Na instituição investigada, grande parte dos professores é composta de profissionais liberais que possuem formação específica na sua área, em cursos de pós-graduação stricto sensu, de acordo com o que prevê a legislação vigente: “a preparação para o exercício do magistério superior far-se-á em nível de pós-graduação, prioritariamente em programas de mestrado e doutorado” (Brasil, 1996, p. 27839). As pesquisas na área da formação no ensino superior, entretanto, apontam para a carência da formação pedagógica nesses cursos, uma vez que estão mais focados em qualificar o pesquisador, sem a preocupação de formação para o exercício da docência (Pimenta; Anastasiou, 2014).

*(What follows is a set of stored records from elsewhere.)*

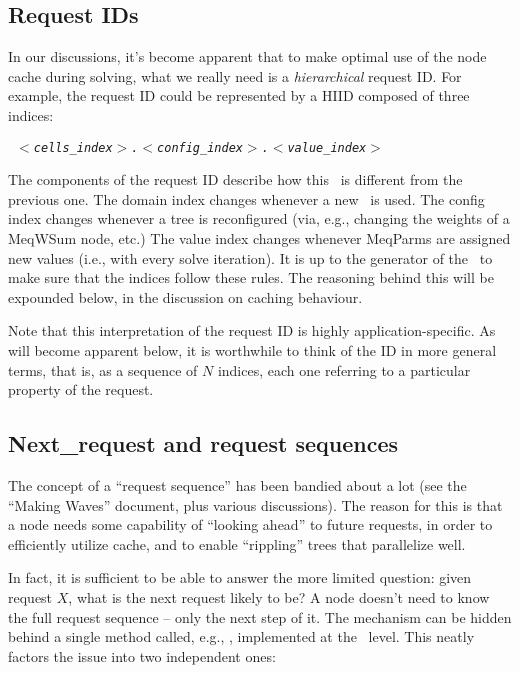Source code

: \documentclass[10pt]{article}
\begin{document}
\subsection{Request IDs}

  In our discussions, it's become apparent that to make optimal use of the node
  cache during solving, what we really need is a {\em hierarchical} request ID.
  For example, the request ID could be represented by a HIID composed of three
  indices:

  {\tt\em  
  $<$cells\_index$>$.$<$config\_index$>$.$<$value\_index$>$
  }
  
  The components of the request ID describe how this \Request\ is different
  from the previous one. The domain index changes whenever a new \Cells\ is
  used. The config index changes whenever a tree is reconfigured (via, e.g.,
  changing the weights of a MeqWSum node, etc.) The value index changes
  whenever MeqParms are assigned new values (i.e., with every solve iteration).
  It is up to the generator of the \Request\ to make sure that the indices
  follow these rules. The reasoning behind this will be expounded below, in the
  discussion on caching behaviour.

  Note that this interpretation of the request ID is highly
  application-specific. As will become apparent below, it is worthwhile to
  think of the ID in more general terms, that is, as a sequence of $N$ indices,
  each one referring to a particular property of the request. 

\subsection{Next\_request and request sequences}

  The concept of a ``request sequence'' has been bandied about a lot (see the
  ``Making Waves'' document, plus various discussions). The reason for this is
  that a node needs some capability of ``looking ahead'' to future requests, in
  order to efficiently utilize cache, and to enable ``rippling'' trees that
  parallelize well.

  In fact, it is sufficient to be able to answer the more limited question:
  given request $X$, what is the next request likely to be? A node doesn't 
  need to know the full request sequence -- only the next step of it. The
  mechanism can be hidden behind a single method called, e.g.,
  , implemented at the \Node\ level. This neatly
  factors the issue into two independent ones:
\end{document}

Para alcançar os objetivos da pesquisa, foram definidos critérios de seleção dos participantes: cursos distintos quanto à área que lecionam na universidade, e professores de cursos que representassem as três grandes áreas do conhecimento (curso de Administração, representando a área de Ciências Exatas; Enfermagem, representando a área de Ciências Biológicas; e Pedagogia, as Ciências Humanas). Todos os professores dos três cursos foram convidados a participar do estudo, perfazendo um total de 30 - destes, 18 aceitaram colaborar com a pesquisa, 3 homens e 15 mulheres. As entrevistas foram realizadas no segundo semestre de 2018. As informações quanto à formação e ao tempo de atuação no ensino superior são apresentadas no Quadro 1.

Fonte: Elaboração própria

Quadro 1 Sujeitos da pesquisa - professores entrevistados 

Relativamente à formação pedagógica, apenas um professor disse não possuir cursos nesse campo, os demais relatam ter realizado, em algum momento de sua carreira, algum curso que considera essa formação, entre cursos de mestrado, especializações na área e formações continuadas oferecidas pela instituição em que atuam. Apenas os professores com cursos de licenciatura possuem formação pedagógica na sua formação inicial.

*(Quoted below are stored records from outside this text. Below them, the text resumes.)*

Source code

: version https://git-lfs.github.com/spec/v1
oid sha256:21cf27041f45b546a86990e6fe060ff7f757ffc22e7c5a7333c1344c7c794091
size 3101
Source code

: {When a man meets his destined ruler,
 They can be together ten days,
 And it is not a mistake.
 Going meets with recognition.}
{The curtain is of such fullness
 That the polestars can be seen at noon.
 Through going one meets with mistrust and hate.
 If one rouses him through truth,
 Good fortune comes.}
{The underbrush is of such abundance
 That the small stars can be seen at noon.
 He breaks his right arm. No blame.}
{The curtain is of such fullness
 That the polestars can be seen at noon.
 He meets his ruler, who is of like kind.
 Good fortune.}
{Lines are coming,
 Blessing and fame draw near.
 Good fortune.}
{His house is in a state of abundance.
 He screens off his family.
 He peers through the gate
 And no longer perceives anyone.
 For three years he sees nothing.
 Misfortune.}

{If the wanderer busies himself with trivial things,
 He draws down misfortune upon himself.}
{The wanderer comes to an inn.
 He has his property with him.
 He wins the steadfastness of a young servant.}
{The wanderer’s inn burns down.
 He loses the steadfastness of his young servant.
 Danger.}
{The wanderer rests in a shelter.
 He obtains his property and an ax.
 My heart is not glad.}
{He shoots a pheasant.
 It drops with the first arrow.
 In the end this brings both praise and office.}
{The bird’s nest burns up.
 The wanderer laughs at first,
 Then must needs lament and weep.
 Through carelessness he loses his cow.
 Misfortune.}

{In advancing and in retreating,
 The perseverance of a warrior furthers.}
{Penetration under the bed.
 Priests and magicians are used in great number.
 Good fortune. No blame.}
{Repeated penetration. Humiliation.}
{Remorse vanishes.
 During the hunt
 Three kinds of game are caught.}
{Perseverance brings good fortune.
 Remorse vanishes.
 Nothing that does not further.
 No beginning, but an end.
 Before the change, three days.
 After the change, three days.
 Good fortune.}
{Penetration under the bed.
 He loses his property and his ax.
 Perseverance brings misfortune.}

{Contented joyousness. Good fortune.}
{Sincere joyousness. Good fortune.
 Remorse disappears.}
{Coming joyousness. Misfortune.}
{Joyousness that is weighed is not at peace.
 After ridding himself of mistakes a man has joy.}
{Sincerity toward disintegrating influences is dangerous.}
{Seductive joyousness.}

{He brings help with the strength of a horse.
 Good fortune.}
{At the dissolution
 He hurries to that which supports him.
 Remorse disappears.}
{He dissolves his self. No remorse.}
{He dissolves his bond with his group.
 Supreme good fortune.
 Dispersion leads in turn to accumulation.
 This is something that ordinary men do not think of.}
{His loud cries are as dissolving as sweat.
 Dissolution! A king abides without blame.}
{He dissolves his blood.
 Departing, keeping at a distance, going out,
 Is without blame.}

Esta pesquisa, por envolver seres humanos, foi submetida ao Comitê de Ética em Pesquisa (CEP)1 para garantir o cumprimento das exigências éticas e científicas, obtendo o parecer favorável ao seu desenvolvimento. Os preceitos éticos de sigilo e anonimato dos pesquisados foram resguardados por meio do Termo de Consentimento Livre e Esclarecido (TCLE). Dessa forma, não tiveram seus nomes revelados e serão identificados ao longo do texto como P1, P2... P18.

Escolha da profissão: motivos que levaram à docência no ensino superior

A escolha pela profissão é um dos fatores determinantes na constituição da identidade docente. Essa decisão nem sempre é tomada de forma tranquila, pois ela é permeada por fatores que muitas vezes são conflitantes entre si, como a identificação pessoal, as influências familiares, a situação econômica, a oportunidade de empregabilidade e outros motivos que vão além da opção pessoal ou da predestinação à docência, principalmente no ensino superior que, na maioria dos casos, exceto nas áreas das licenciaturas, teve sua formação inicial voltada para uma área específica do conhecimento da profissão escolhida.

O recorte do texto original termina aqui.